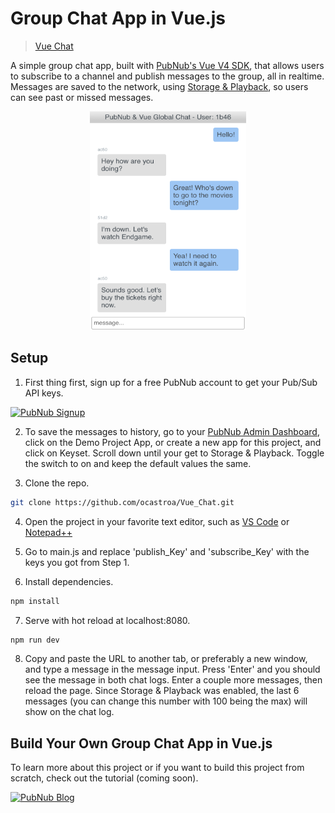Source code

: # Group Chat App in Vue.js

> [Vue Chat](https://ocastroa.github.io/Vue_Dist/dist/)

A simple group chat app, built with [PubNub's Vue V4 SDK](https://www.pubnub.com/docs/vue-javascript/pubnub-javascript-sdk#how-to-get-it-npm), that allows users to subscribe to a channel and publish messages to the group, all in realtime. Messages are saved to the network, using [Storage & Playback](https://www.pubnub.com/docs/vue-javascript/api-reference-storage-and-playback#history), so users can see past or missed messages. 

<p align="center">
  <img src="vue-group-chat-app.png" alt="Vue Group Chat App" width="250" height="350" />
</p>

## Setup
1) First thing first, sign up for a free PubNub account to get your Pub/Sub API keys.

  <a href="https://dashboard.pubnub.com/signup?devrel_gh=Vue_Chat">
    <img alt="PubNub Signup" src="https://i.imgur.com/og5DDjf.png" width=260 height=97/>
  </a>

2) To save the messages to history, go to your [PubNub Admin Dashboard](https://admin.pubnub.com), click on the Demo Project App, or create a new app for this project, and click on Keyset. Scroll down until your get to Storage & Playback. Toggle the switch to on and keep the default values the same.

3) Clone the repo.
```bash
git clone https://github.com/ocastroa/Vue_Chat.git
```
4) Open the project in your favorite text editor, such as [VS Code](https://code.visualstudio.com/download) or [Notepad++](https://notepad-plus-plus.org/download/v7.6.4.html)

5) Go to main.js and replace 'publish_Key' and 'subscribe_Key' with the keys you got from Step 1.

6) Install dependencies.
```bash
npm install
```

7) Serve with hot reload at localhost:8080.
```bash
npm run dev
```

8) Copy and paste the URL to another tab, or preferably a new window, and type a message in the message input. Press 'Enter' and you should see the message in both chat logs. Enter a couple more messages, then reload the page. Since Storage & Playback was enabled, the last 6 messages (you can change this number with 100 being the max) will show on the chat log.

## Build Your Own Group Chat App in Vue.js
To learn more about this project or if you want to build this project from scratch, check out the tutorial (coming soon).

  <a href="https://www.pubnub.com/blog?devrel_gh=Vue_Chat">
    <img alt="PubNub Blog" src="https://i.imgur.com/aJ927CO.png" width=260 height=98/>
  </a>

* * * *

Return the material line for line, from its beginning to the line that contains "To learn more", with the pictures left out.

RESULT —
Source code

: # Group Chat App in Vue.js

> [Vue Chat](https://ocastroa.github.io/Vue_Dist/dist/)

A simple group chat app, built with [PubNub's Vue V4 SDK](https://www.pubnub.com/docs/vue-javascript/pubnub-javascript-sdk#how-to-get-it-npm), that allows users to subscribe to a channel and publish messages to the group, all in realtime. Messages are saved to the network, using [Storage & Playback](https://www.pubnub.com/docs/vue-javascript/api-reference-storage-and-playback#history), so users can see past or missed messages. 

<p align="center">
  <img src="vue-group-chat-app.png" alt="Vue Group Chat App" width="250" height="350" />
</p>

## Setup
1) First thing first, sign up for a free PubNub account to get your Pub/Sub API keys.

  <a href="https://dashboard.pubnub.com/signup?devrel_gh=Vue_Chat">
    <img alt="PubNub Signup" src="https://i.imgur.com/og5DDjf.png" width=260 height=97/>
  </a>

2) To save the messages to history, go to your [PubNub Admin Dashboard](https://admin.pubnub.com), click on the Demo Project App, or create a new app for this project, and click on Keyset. Scroll down until your get to Storage & Playback. Toggle the switch to on and keep the default values the same.

3) Clone the repo.
```bash
git clone https://github.com/ocastroa/Vue_Chat.git
```
4) Open the project in your favorite text editor, such as [VS Code](https://code.visualstudio.com/download) or [Notepad++](https://notepad-plus-plus.org/download/v7.6.4.html)

5) Go to main.js and replace 'publish_Key' and 'subscribe_Key' with the keys you got from Step 1.

6) Install dependencies.
```bash
npm install
```

7) Serve with hot reload at localhost:8080.
```bash
npm run dev
```

8) Copy and paste the URL to another tab, or preferably a new window, and type a message in the message input. Press 'Enter' and you should see the message in both chat logs. Enter a couple more messages, then reload the page. Since Storage & Playback was enabled, the last 6 messages (you can change this number with 100 being the max) will show on the chat log.

## Build Your Own Group Chat App in Vue.js
To learn more about this project or if you want to build this project from scratch, check out the tutorial (coming soon).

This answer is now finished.